Records from a dataset:
_____

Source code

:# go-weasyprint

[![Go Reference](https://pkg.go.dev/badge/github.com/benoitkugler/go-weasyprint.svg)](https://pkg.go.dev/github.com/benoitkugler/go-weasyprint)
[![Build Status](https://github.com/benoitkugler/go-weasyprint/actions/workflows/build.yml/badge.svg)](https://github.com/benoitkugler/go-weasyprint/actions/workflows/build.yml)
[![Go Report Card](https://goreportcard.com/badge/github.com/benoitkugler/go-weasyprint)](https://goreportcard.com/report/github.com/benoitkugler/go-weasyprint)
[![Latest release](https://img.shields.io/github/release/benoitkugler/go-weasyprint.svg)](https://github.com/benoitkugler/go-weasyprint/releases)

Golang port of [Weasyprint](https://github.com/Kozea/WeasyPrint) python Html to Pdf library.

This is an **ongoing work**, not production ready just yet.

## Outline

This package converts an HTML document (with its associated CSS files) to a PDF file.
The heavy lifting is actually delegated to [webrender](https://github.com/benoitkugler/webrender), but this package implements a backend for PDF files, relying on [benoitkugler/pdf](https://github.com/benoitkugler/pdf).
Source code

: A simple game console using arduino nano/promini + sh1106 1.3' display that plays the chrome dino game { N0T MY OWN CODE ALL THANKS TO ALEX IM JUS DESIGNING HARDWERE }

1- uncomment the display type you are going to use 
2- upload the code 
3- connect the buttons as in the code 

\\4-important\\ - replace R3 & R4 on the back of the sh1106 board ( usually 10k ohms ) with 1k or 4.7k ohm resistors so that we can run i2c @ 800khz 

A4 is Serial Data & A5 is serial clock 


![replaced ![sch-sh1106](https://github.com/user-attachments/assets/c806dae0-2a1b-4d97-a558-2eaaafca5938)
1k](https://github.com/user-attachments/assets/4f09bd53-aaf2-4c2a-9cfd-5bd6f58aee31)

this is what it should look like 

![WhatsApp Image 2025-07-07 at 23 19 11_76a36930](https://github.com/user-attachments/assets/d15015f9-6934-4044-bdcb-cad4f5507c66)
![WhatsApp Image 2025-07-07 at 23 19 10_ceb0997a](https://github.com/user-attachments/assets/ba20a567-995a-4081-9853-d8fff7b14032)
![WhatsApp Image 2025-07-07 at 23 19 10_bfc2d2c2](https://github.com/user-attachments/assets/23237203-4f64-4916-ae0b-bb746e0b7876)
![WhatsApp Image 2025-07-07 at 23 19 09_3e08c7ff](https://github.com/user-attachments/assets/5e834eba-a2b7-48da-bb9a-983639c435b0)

_____

- AIM OF THE TASK -
Type out the entries exactly as they appear above.

- RESPONSE TO THIS EXERCISE -
Source code

:# go-weasyprint

[![Go Reference](https://pkg.go.dev/badge/github.com/benoitkugler/go-weasyprint.svg)](https://pkg.go.dev/github.com/benoitkugler/go-weasyprint)
[![Build Status](https://github.com/benoitkugler/go-weasyprint/actions/workflows/build.yml/badge.svg)](https://github.com/benoitkugler/go-weasyprint/actions/workflows/build.yml)
[![Go Report Card](https://goreportcard.com/badge/github.com/benoitkugler/go-weasyprint)](https://goreportcard.com/report/github.com/benoitkugler/go-weasyprint)
[![Latest release](https://img.shields.io/github/release/benoitkugler/go-weasyprint.svg)](https://github.com/benoitkugler/go-weasyprint/releases)

Golang port of [Weasyprint](https://github.com/Kozea/WeasyPrint) python Html to Pdf library.

This is an **ongoing work**, not production ready just yet.

## Outline

This package converts an HTML document (with its associated CSS files) to a PDF file.
The heavy lifting is actually delegated to [webrender](https://github.com/benoitkugler/webrender), but this package implements a backend for PDF files, relying on [benoitkugler/pdf](https://github.com/benoitkugler/pdf).
Source code

: A simple game console using arduino nano/promini + sh1106 1.3' display that plays the chrome dino game { N0T MY OWN CODE ALL THANKS TO ALEX IM JUS DESIGNING HARDWERE }

1- uncomment the display type you are going to use 
2- upload the code 
3- connect the buttons as in the code 

\\4-important\\ - replace R3 & R4 on the back of the sh1106 board ( usually 10k ohms ) with 1k or 4.7k ohm resistors so that we can run i2c @ 800khz 

A4 is Serial Data & A5 is serial clock 


![replaced ![sch-sh1106](https://github.com/user-attachments/assets/c806dae0-2a1b-4d97-a558-2eaaafca5938)
1k](https://github.com/user-attachments/assets/4f09bd53-aaf2-4c2a-9cfd-5bd6f58aee31)

this is what it should look like 

![WhatsApp Image 2025-07-07 at 23 19 11_76a36930](https://github.com/user-attachments/assets/d15015f9-6934-4044-bdcb-cad4f5507c66)
![WhatsApp Image 2025-07-07 at 23 19 10_ceb0997a](https://github.com/user-attachments/assets/ba20a567-995a-4081-9853-d8fff7b14032)
![WhatsApp Image 2025-07-07 at 23 19 10_bfc2d2c2](https://github.com/user-attachments/assets/23237203-4f64-4916-ae0b-bb746e0b7876)
![WhatsApp Image 2025-07-07 at 23 19 09_3e08c7ff](https://github.com/user-attachments/assets/5e834eba-a2b7-48da-bb9a-983639c435b0)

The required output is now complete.